# Dataset items
==================================================

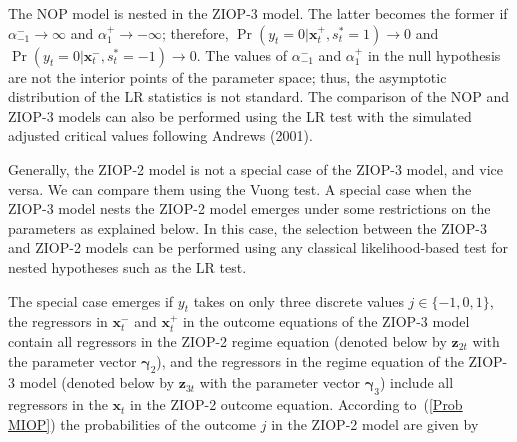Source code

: \documentclass[letterpaper,fleqn,12pt]{article}
\begin{document}
The NOP model is nested in the ZIOP-3 model. The latter becomes the former
if $\alpha _{-1}^{-}\rightarrow \infty $ and $\alpha _{1}^{+}\rightarrow
-\infty $; therefore, $\Pr (y_{t}=0|\mathbf{x}_{t}^{+},s_{t}^{\ast
}=1)\rightarrow 0$ and $\Pr (y_{t}=0|\mathbf{x}_{t}^{-},s_{t}^{\ast
}=-1)\rightarrow 0$. The values of $\alpha _{-1}^{-}$ and $\alpha _{1}^{+}$
in the null hypothesis are not the interior points of the parameter space;
thus, the asymptotic distribution of the LR statistics is not standard. The
comparison of the NOP and ZIOP-3 models can also be performed using the LR
test with the simulated adjusted critical values following Andrews (2001).

Generally, the ZIOP-2 model is not a special case of the ZIOP-3 model, and
vice versa. We can compare them using the Vuong test. A special case when
the ZIOP-3 model nests the ZIOP-2 model emerges under some restrictions on
the parameters as explained below. In this case, the selection between the
ZIOP-3 and ZIOP-2 models can be performed using any classical
likelihood-based test for nested hypotheses such as the LR test.

The special case emerges if $y_{t}$ takes on only three discrete values $%
j\in \{-1,0,1\}$, the regressors in $\mathbf{x}_{t}^{-}$ and $\mathbf{x}%
_{t}^{+}$ in the outcome equations of the ZIOP-3 model contain all
regressors in the ZIOP-2 regime equation (denoted below by $\mathbf{z}_{2t}$
with the parameter vector $\mathbf{\gamma }_{2}$), and the regressors in the
regime equation of the ZIOP-3 model (denoted below by $\mathbf{z}_{3t}$ with
the parameter vector $\mathbf{\gamma }_{3}$) include all regressors in the $%
\mathbf{x}_{t}$ in the ZIOP-2 outcome equation. According to\ (\ref{Prob
MIOP}) the probabilities of the outcome $j$ in the ZIOP-2 model are given by
\end{document}

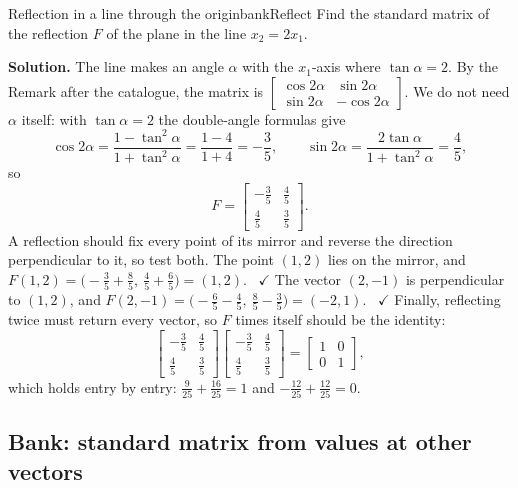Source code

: \documentclass[11pt]{article}
\begin{document}
\begin{exmp}{Reflection in a line through the origin}{bankReflect}
Find the standard matrix of the reflection $F$ of the plane in the line $x_2=2x_1$.

\textbf{Solution.} The line makes an angle $\alpha$ with the $x_1$-axis where $\tan\alpha=2$. By the Remark after the catalogue, the matrix is $\begin{bmatrix}\cos2\alpha&\sin2\alpha\\\sin2\alpha&-\cos2\alpha\end{bmatrix}$. We do not need $\alpha$ itself: with $\tan\alpha=2$ the double-angle formulas give
\[
\cos2\alpha=\frac{1-\tan^2\alpha}{1+\tan^2\alpha}=\frac{1-4}{1+4}=-\frac35,\qquad \sin2\alpha=\frac{2\tan\alpha}{1+\tan^2\alpha}=\frac45,
\]
so
\[
F=\begin{bmatrix}-\tfrac35&\tfrac45\\\tfrac45&\tfrac35\end{bmatrix}.
\]
A reflection should fix every point of its mirror and reverse the direction perpendicular to it, so test both. The point $(1,2)$ lies on the mirror, and $F(1,2)=\bigl(-\tfrac35+\tfrac85,\ \tfrac45+\tfrac65\bigr)=(1,2)$. \ $\checkmark$ The vector $(2,-1)$ is perpendicular to $(1,2)$, and $F(2,-1)=\bigl(-\tfrac65-\tfrac45,\ \tfrac85-\tfrac35\bigr)=(-2,1)$. \ $\checkmark$ Finally, reflecting twice must return every vector, so $F$ times itself should be the identity:
\[
\begin{bmatrix}-\tfrac35&\tfrac45\\\tfrac45&\tfrac35\end{bmatrix}\begin{bmatrix}-\tfrac35&\tfrac45\\\tfrac45&\tfrac35\end{bmatrix}=\begin{bmatrix}1&0\\0&1\end{bmatrix},
\]
which holds entry by entry: $\tfrac{9}{25}+\tfrac{16}{25}=1$ and $-\tfrac{12}{25}+\tfrac{12}{25}=0$.
\end{exmp}

\subsection*{Bank: standard matrix from values at other vectors}
\end{document}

==================================================

# Assignment
Each line in the data that holds the string "documentclass" needs to be copied.

# Expected answer
: \documentclass[letterpaper,fleqn,12pt]{article}
: \documentclass[11pt]{article}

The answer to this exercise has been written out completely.